Uses of subspaces include:

  • Clients managing different subspaces (or even two clients managing the same subspace in different processes) may benefit by using different stores and algorithms.

  • Reduce the volume of tuples that a client needs to handle.

The predicate defining a subspace is typically a special kind of pattern, known as a "portable object template". These templates are less expressive than the [client-side templates] [1], but they are built out of simple, serializable objects that represent widely available matching constructs. Saying that a subspace "is defined by" a template means that a tuple belongs to a subspace because it matches the template, not because it was assigned to the subspace.

The term store or tuplestore should not be confused with the term space or subspace: a store is a finite, concrete data structure which can store the tuples in some subspace.

A Tupelo client may subscribe to one or more subspaces, or to the entire tuplespace. A client intending to read or take from a subspace must subscribe to it. However, any client can write to any subspace even if it is not subscribed. This design enables decoupled services that encapsulate and manage computational and data resources as subspaces.

A reference to a subspace (for example, in a subscription request or in a message) is in terms of a tag rather than the template which defines membership in the space. A tupelo client assigns tags to each outgoing message based on subspace membership. This saves the funl message sequencer the work of matching messages against templates; it simply sends tagged messages to the sockets that have subscribed to those tags.

Transactions have a major limitation with subspaces. If the set of tuples mentioned in a transaction crosses a subspace boundary, then the tuples outside of the boundary must all be writes. This is so that any client can determine the success of a transaction without further coordination -- no two-phase commit is needed. This rule has no effect on transactions that contain only writes (and which always succeed anyway).

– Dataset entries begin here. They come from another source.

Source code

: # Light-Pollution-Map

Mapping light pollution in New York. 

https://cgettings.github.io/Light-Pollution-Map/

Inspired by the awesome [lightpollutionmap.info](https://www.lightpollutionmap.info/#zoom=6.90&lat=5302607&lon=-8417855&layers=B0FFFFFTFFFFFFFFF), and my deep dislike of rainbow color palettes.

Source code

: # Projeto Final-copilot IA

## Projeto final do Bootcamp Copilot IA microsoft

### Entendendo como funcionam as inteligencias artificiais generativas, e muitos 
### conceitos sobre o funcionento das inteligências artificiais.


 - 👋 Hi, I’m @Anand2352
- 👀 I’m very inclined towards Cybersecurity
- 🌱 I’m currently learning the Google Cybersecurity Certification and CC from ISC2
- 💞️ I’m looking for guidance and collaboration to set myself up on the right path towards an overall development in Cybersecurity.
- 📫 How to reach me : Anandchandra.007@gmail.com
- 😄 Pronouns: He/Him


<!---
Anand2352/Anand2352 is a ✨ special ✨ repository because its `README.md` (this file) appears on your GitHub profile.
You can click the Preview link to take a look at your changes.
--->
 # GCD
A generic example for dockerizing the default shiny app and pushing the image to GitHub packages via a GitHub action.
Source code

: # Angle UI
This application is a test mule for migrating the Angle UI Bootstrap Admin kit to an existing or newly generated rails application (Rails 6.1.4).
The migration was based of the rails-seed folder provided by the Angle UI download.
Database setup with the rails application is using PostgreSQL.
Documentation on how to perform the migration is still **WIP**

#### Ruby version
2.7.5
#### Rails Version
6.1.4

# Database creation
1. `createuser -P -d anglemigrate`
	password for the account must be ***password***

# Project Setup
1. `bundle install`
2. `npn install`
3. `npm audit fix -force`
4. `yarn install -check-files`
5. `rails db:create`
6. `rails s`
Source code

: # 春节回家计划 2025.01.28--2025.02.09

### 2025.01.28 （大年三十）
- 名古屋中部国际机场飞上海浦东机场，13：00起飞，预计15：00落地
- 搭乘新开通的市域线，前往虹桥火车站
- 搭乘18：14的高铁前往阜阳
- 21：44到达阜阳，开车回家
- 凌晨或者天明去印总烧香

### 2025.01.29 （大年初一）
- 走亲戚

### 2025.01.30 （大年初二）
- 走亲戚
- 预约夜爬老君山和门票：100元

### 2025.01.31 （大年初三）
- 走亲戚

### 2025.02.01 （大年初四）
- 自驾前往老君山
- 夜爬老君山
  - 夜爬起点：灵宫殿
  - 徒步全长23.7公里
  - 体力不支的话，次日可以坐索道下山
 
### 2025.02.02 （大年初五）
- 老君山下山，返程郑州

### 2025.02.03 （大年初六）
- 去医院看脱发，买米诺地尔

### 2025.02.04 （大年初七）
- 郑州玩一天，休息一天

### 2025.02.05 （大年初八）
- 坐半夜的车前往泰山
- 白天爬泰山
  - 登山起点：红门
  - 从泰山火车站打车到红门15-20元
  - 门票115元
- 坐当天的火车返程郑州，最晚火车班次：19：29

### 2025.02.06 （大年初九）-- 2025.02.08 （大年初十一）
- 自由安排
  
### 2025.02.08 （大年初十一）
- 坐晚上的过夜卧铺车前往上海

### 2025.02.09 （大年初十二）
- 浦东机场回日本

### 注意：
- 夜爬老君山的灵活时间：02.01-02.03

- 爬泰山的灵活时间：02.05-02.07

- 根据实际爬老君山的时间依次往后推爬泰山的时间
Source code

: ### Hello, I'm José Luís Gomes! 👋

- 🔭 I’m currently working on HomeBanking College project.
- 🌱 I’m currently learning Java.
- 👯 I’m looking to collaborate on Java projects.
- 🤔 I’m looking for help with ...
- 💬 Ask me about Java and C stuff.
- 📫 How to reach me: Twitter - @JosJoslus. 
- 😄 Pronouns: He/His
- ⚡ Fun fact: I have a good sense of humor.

More precisely, we check a transaction as follows. For a tuple t, define S_t to be the set of subspaces that include t. A transaction T must satisfy these two conditions:

  1. All S_t must be equal for all t appearing in a take or read operation of T. Denote this set as S_T.

  2. If T has reads or takes, then for each tuple w in a write operation of T, S_w must be contained in S_T.

There are ways to work around this limitation, however. See example/ramp.rb.

[1]: The ruby object templates used by the ruby tupelo client may include classes, procs, ranges, regexes, etc.

Subspace metadata

Each subspace is associated with some descriptive information, including the template that defines tuple membership in the subspace, the tag used to reference the space both in the subscription api and in messages, and a multicast address (for future use). Each client needs to know the metadata for all the subspaces it subscribes to and writes to. We could provide this information to the client as part of its initial configuration, but that would make dynamic creation of subspaces difficult to do consistently. So, we synchronize the subspace metadata across clients using the tuplespace itself.

The metadata for a subspace is packaged in a (map) tuple as in this example:

{
  __tupelo__:   "subspace",
  tag:          "wine",
  addr:         "239.255.42.42",
  template:     [ {value: "wine"},
                  {set: ["red", "white"]},
                  {type: "number"},                  # price
                  {type: "number", range: [0,100]} ] # %alc
}

Template syntax is explained in the following section. Note the shortcut syntax.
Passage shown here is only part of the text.